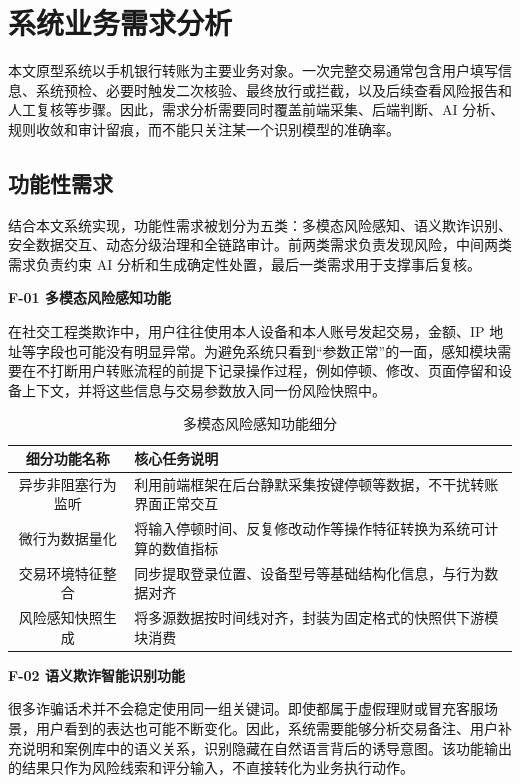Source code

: \documentclass{xduugthesis}
\begin{document}
\section{系统业务需求分析}

本文原型系统以手机银行转账为主要业务对象。一次完整交易通常包含用户填写信息、系统预检、必要时触发二次核验、最终放行或拦截，以及后续查看风险报告和人工复核等步骤。因此，需求分析需要同时覆盖前端采集、后端判断、AI 分析、规则收敛和审计留痕，而不能只关注某一个识别模型的准确率。

\subsection{功能性需求}

结合本文系统实现，功能性需求被划分为五类：多模态风险感知、语义欺诈识别、安全数据交互、动态分级治理和全链路审计。前两类需求负责发现风险，中间两类需求负责约束 AI 分析和生成确定性处置，最后一类需求用于支撑事后复核。

\textbf{F-01 多模态风险感知功能}

在社交工程类欺诈中，用户往往使用本人设备和本人账号发起交易，金额、IP 地址等字段也可能没有明显异常。为避免系统只看到“参数正常”的一面，感知模块需要在不打断用户转账流程的前提下记录操作过程，例如停顿、修改、页面停留和设备上下文，并将这些信息与交易参数放入同一份风险快照中。

\begin{table}[H]
    \centering
    \caption{多模态风险感知功能细分}
    \label{tab:f01-sub}
    \begin{tabular}{|c|p{7cm}|}
        \hline
        细分功能名称 & 核心任务说明 \\
        \hline
        异步非阻塞行为监听 & 利用前端框架在后台静默采集按键停顿等数据，不干扰转账界面正常交互 \\
        \hline
        微行为数据量化 & 将输入停顿时间、反复修改动作等操作特征转换为系统可计算的数值指标 \\
        \hline
        交易环境特征整合 & 同步提取登录位置、设备型号等基础结构化信息，与行为数据对齐 \\
        \hline
        风险感知快照生成 & 将多源数据按时间线对齐，封装为固定格式的快照供下游模块消费 \\
        \hline
    \end{tabular}
\end{table}

\textbf{F-02 语义欺诈智能识别功能}

很多诈骗话术并不会稳定使用同一组关键词。即使都属于虚假理财或冒充客服场景，用户看到的表达也可能不断变化。因此，系统需要能够分析交易备注、用户补充说明和案例库中的语义关系，识别隐藏在自然语言背后的诱导意图。该功能输出的结果只作为风险线索和评分输入，不直接转化为业务执行动作。
\end{document}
____
Once the line with "异步非阻塞行为监听 & 利用前端框架在后台静默采集按键停顿等数据，不干扰转账界面正常交互" is found, write out that line and every one after it through the last line of the records, exactly and with nothing else.

SOLUTION FOR THIS TASK »
        异步非阻塞行为监听 & 利用前端框架在后台静默采集按键停顿等数据，不干扰转账界面正常交互 \\
        \hline
        微行为数据量化 & 将输入停顿时间、反复修改动作等操作特征转换为系统可计算的数值指标 \\
        \hline
        交易环境特征整合 & 同步提取登录位置、设备型号等基础结构化信息，与行为数据对齐 \\
        \hline
        风险感知快照生成 & 将多源数据按时间线对齐，封装为固定格式的快照供下游模块消费 \\
        \hline
    \end{tabular}
\end{table}

\textbf{F-02 语义欺诈智能识别功能}

很多诈骗话术并不会稳定使用同一组关键词。即使都属于虚假理财或冒充客服场景，用户看到的表达也可能不断变化。因此，系统需要能够分析交易备注、用户补充说明和案例库中的语义关系，识别隐藏在自然语言背后的诱导意图。该功能输出的结果只作为风险线索和评分输入，不直接转化为业务执行动作。
\end{document}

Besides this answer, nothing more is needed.